Genetic Testing....

Hi Linny, We just did Genetic testing last week. It is really only one stick if the child has good veins and only 2 tubes of blood for the chromosonally test to start with. Now the doctor did tell us that if he seen any abnormal results he might order more indept lab test. Hope this helps.

I didn't see this until now. Unless your kid has bad veins, they can usually do one stick and just keep filling new vials from the single stick.

Yep, Cameron has labs drawn a lot. If the person from lab is good, they can get by with one poke. If it's a finger or toe poke, make sure they put a warm pack on first. They'll bleed a lot easier.

I always request Lidocaine cream for my daughter when she gets blood drawn for a diabetes study. It sits on the skin for an hour and they don't feel a thing. Chrissy

This is good stuff. I used it even into my 20's for blood draws! Just make sure the nurses know not to touch the cream when it is being cleaned off. My first one did and then she couldn't do the blood draw because her finger was numb!

Be careful, some people have severe reactions to lidocaine. I have mild ones, if the Dentist uses lidocaine, I am number for about 18 hrs. I have heard of cases with very severe reactions. Lidocaine cream is also used in preparation for laser hair removal and those are the severe reactions I have heard of. Was a 20/20 special or a program like it.

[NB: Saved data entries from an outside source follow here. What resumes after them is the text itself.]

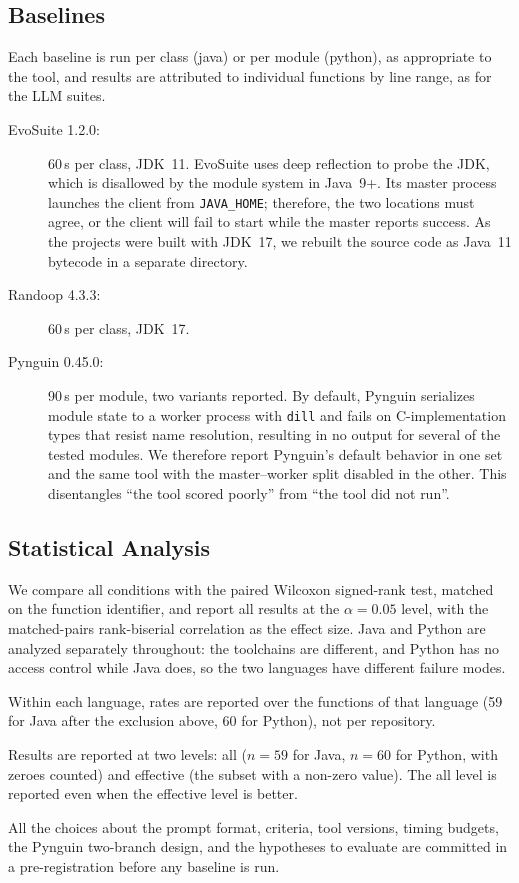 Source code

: \subsection{Baselines}\label{sec:baselines}

Each baseline is run per class (java) or per module (python), as appropriate to the tool, and
results are attributed to individual functions by line range, as for the LLM suites.

\begin{description}
  \item[EvoSuite 1.2.0:] 60\,s per class, JDK~11. EvoSuite uses deep reflection to probe the
    JDK, which is disallowed by the module system in Java~9+. Its master process launches the
    client from \texttt{JAVA\_HOME}; therefore, the two locations must agree, or the client
    will fail to start while the master reports success. As the projects were built with
    JDK~17, we rebuilt the source code as Java~11 bytecode in a separate directory.
  \item[Randoop 4.3.3:] 60\,s per class, JDK~17.
  \item[Pynguin 0.45.0:] 90\,s per module, two variants reported. By default, Pynguin
    serializes module state to a worker process with \texttt{dill} and fails on
    C-implementation types that resist name resolution, resulting in no output for several of
    the tested modules. We therefore report Pynguin's default behavior in one set and the same
    tool with the master--worker split disabled in the other. This disentangles ``the tool
    scored poorly'' from ``the tool did not run''.
\end{description}

\subsection{Statistical Analysis}\label{sec:stats}

We compare all conditions with the paired Wilcoxon signed-rank test, matched on the function
identifier, and report all results at the $\alpha=0.05$ level, with the matched-pairs
rank-biserial correlation as the effect size. Java and Python are analyzed separately
throughout: the toolchains are different, and Python has no access control while Java does, so
the two languages have different failure modes.

Within each language, rates are reported over the functions of that language (59 for Java
after the exclusion above, 60 for Python), not per repository.

Results are reported at two levels: all ($n=59$ for Java, $n=60$ for Python, with zeroes
counted) and effective (the subset with a non-zero value). The all level is reported even when
the effective level is better.

All the choices about the prompt format, criteria, tool versions, timing budgets, the Pynguin
two-branch design, and the hypotheses to evaluate are committed in a pre-registration before
any baseline is run.
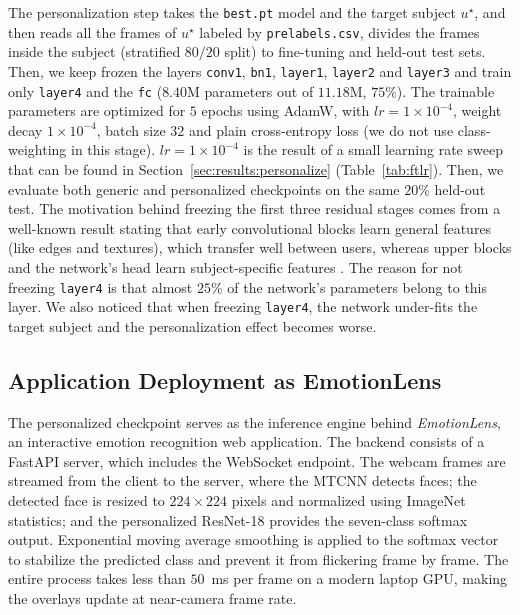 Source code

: \documentclass[12pt,a4paper]{article}
\begin{document}
The personalization step takes the \texttt{best.pt} model and
the target subject $u^\star$, and then reads all the frames of
$u^\star$ labeled by \texttt{prelabels.csv}, divides the frames
inside the subject (stratified $80/20$ split) to fine-tuning and
held-out test sets. Then, we keep frozen the layers
\texttt{conv1}, \texttt{bn1}, \texttt{layer1}, \texttt{layer2}
and \texttt{layer3} and train only \texttt{layer4} and the
\texttt{fc} ($8.40$M parameters out of $11.18$M, $75\%$). The
trainable parameters are optimized for $5$ epochs using AdamW,
with $lr = 1 \times 10^{-4}$, weight decay $1 \times 10^{-4}$,
batch size $32$ and plain cross-entropy loss (we do not use
class-weighting in this stage). $lr = 1 \times 10^{-4}$ is the
result of a small learning rate sweep that can be found in
Section~\ref{sec:results:personalize}
(Table~\ref{tab:ftlr}). Then, we evaluate both generic and
personalized checkpoints on the same $20\%$ held-out test. The
motivation behind freezing the first three residual stages comes
from a well-known result stating that early convolutional blocks
learn general features (like edges and textures), which transfer
well between users, whereas upper blocks and the network's head
learn subject-specific features
\autocite{finn2017maml, ganin2015dann}. The reason for not
freezing \texttt{layer4} is that almost $25\%$ of the network's
parameters belong to this layer. We also noticed that when
freezing \texttt{layer4}, the network under-fits the target
subject and the personalization effect becomes worse.

\subsection{Application Deployment as EmotionLens}
\label{sec:impl:deploy}

The personalized checkpoint serves as the inference engine
behind \emph{EmotionLens}, an interactive emotion recognition
web application. The backend consists of a FastAPI server, which
includes the WebSocket endpoint. The webcam frames are streamed
from the client to the server, where the MTCNN
\autocite{zhang2016mtcnn} detects faces; the detected face is
resized to $224 \times 224$ pixels and normalized using ImageNet
statistics; and the personalized ResNet-18 provides the
seven-class softmax output. Exponential moving average smoothing
is applied to the softmax vector to stabilize the predicted
class and prevent it from flickering frame by frame. The entire
process takes less than $50$~ms per frame on a modern laptop
GPU, making the overlays update at near-camera frame rate.
\end{document}

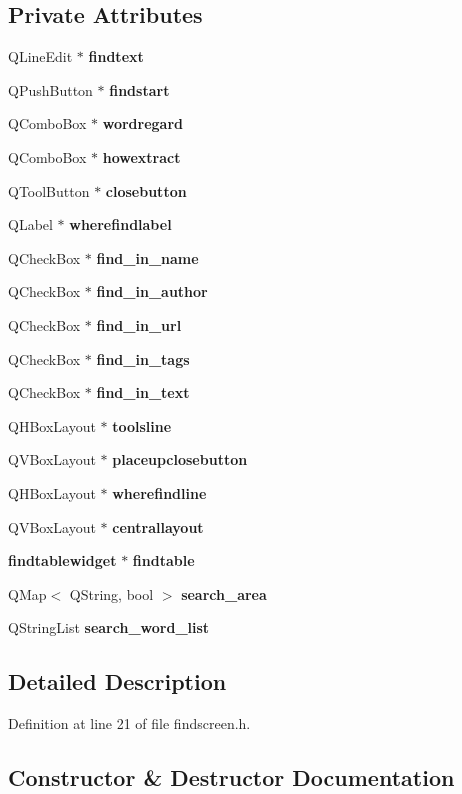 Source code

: \subsection*{Private Attributes}
\begin{CompactItemize}
\item 
QLine\-Edit $\ast$ {\bf findtext}
\item 
QPush\-Button $\ast$ {\bf findstart}
\item 
QCombo\-Box $\ast$ {\bf wordregard}
\item 
QCombo\-Box $\ast$ {\bf howextract}
\item 
QTool\-Button $\ast$ {\bf closebutton}
\item 
QLabel $\ast$ {\bf wherefindlabel}
\item 
QCheck\-Box $\ast$ {\bf find\_\-in\_\-name}
\item 
QCheck\-Box $\ast$ {\bf find\_\-in\_\-author}
\item 
QCheck\-Box $\ast$ {\bf find\_\-in\_\-url}
\item 
QCheck\-Box $\ast$ {\bf find\_\-in\_\-tags}
\item 
QCheck\-Box $\ast$ {\bf find\_\-in\_\-text}
\item 
QHBox\-Layout $\ast$ {\bf toolsline}
\item 
QVBox\-Layout $\ast$ {\bf placeupclosebutton}
\item 
QHBox\-Layout $\ast$ {\bf wherefindline}
\item 
QVBox\-Layout $\ast$ {\bf centrallayout}
\item 
{\bf findtablewidget} $\ast$ {\bf findtable}
\item 
QMap$<$ QString, bool $>$ {\bf search\_\-area}
\item 
QString\-List {\bf search\_\-word\_\-list}
\end{CompactItemize}


\subsection{Detailed Description}




Definition at line 21 of file findscreen.h.

\subsection{Constructor \& Destructor Documentation}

Just an update.....went to the neuro yesterday. Neuro recommended CMA testing (Chromosomal Microarray)....to check 'deeper' into any possible causes for our baby's delays. She also stated though....that our baby could just present as a Fetal Alcohol Baby. That came as no surprise to us. Because of her hypotonia, she's also testing her muscle-cells (my words, not hers).......just to eliminate anything. (She was more hypotonic than usual I think because she'd been sick/up much of the night before.) We'll know the results in 6-8 weeks. This type of thing really makes me nervous in many ways. Sometimes I think ignorance IS bliss. Given the choice, we'd go for fetal alcohol anytime, believe me. Sincerely, Linny

Turner and Down's are easily (well, relatively, LOL) detectable via a karyotype, i.e. choromosomal testing. In Turner, you have one X chromosome while normally a female has XX (= two copies of the X chromosome) and a male has XY (one copy of an X chromosome and one copy of a Y chromosome). In Down's, instead of 46 chromosomes, you have 47 because you have three copies of chromosome #21 instead of the normal two copies. However, in many/most genetic conditions, a simple karyotype, i.e. looking at the chromosomes' shapes and numbers, is not enough. My friend did an amniocentesis which showed normal karyotype, and yet her daughter has most likely a genetic disorder (Beckwith-Wiedemann syndrome). A genetic condition is usually one or more enzymes not working properly because there is a defect/mutation in the DNA. That does not necessarily cause visible structural alterations in the chromosomes themselves but rather abnormal levels of certain enzymes in the body. Since our body produces a gazillion enzymes, to find out which enzyme is presented at an abnormal level is like looking for a needle in a haystack. :arrow: From what I read, CMA is a new and promising test, but again, it will not detect all genetic conditions, far from it. If it is a rather rare disorder, it might take a long time until you receive a reliable diagnosis. I wish you all the best, hope you and your baby hang in there with all the blood tests!